Aim of the task:
Up to and including the line that holds "## Welcome! 👋", print the data exactly from its first line; do not print the pictures.

:: Information supplied ::

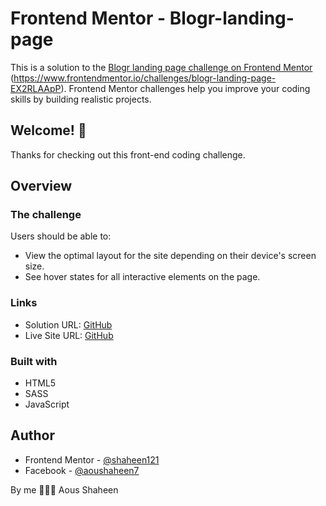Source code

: # Frontend Mentor - Blogr-landing-page

This is a solution to the [Blogr landing page challenge on Frontend Mentor](./images/desktop-preview.jpg)
(https://www.frontendmentor.io/challenges/blogr-landing-page-EX2RLAApP). Frontend Mentor challenges help you improve your coding skills by building realistic projects.

## Welcome! 👋
Thanks for checking out this front-end coding challenge.

## Overview

### The challenge

Users should be able to:

- View the optimal layout for the site depending on their device's screen size.
- See hover states for all interactive elements on the page.

### Links

- Solution URL: [GitHub](https://github.com/Shaheen121/Blogr-landing-page.git)
- Live Site URL: [GitHub](https://shaheen121.github.io/Blogr-landing-page/)

### Built with

- HTML5
- SASS
- JavaScript

## Author

- Frontend Mentor - [@shaheen121](https://www.frontendmentor.io/profile/Shaheen121)
- Facebook - [@aoushaheen7](https://www.facebook.com/shaheen7tl/)

By me 🚀🚀🚀
Aous Shaheen
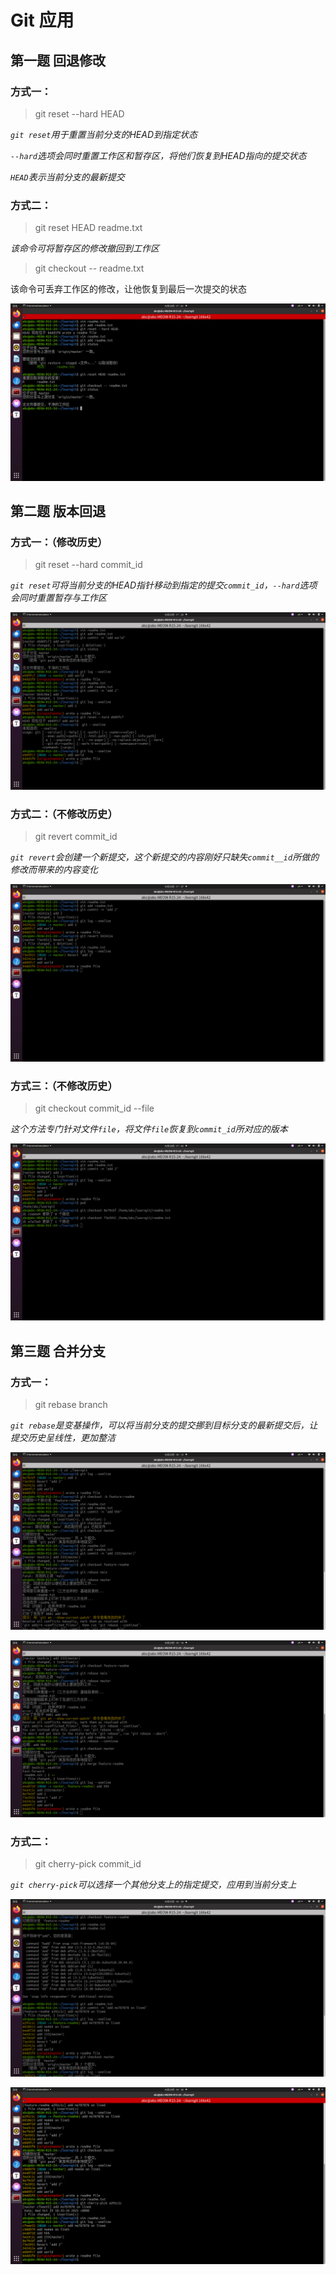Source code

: # Git 应用

## 第一题 回退修改

### 方式一：

> git reset --hard HEAD

*`git reset`用于重置当前分支的HEAD到指定状态*

*`--hard`选项会同时重置工作区和暂存区，将他们恢复到HEAD指向的提交状态*

*`HEAD`表示当前分支的最新提交*

### 方式二：

> git reset HEAD readme.txt

*该命令可将暂存区的修改撤回到工作区*

> git checkout -- readme.txt

该命令可丢弃工作区的修改，让他恢复到最后一次提交的状态

![第一题的图片](task1.png)



## 第二题 版本回退

### 方式一：（修改历史）

> git reset --hard commit_id

*`git reset`可将当前分支的HEAD指针移动到指定的提交`commit_id`，`--hard`选项会同时重置暂存与工作区*

![第二题方式一](task2_1.png)

### 方式二：（不修改历史）

> git revert commit_id

*`git revert`会创建一个新提交，这个新提交的内容刚好只缺失`commit__id`所做的修改而带来的内容变化*

![方式二图片](task2_2.png)

### 方式三：（不修改历史）

> git checkout commit_id --file

*这个方法专门针对文件`file`，将文件`file`恢复到`commit_id`所对应的版本*

![方式三图片](task2_3.png)





## 第三题 合并分支

### 方式一：

> git rebase branch

*`git rebase`是变基操作，可以将当前分支的提交挪到目标分支的最新提交后，让提交历史呈线性，更加整洁*

![图1](task3_1.1.png)

![图2](task3_1.2.png)

### 方式二：

> git cherry-pick commit_id

*`git cherry-pick`可以选择一个其他分支上的指定提交，应用到当前分支上*

![图1](task3_2.1.png)

![图2](task3_2.2.png)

:::

Answer to this task:
Source code

: # Frontend Mentor - Blogr-landing-page

This is a solution to the [Blogr landing page challenge on Frontend Mentor](./images/desktop-preview.jpg)
(https://www.frontendmentor.io/challenges/blogr-landing-page-EX2RLAApP). Frontend Mentor challenges help you improve your coding skills by building realistic projects.

## Welcome! 👋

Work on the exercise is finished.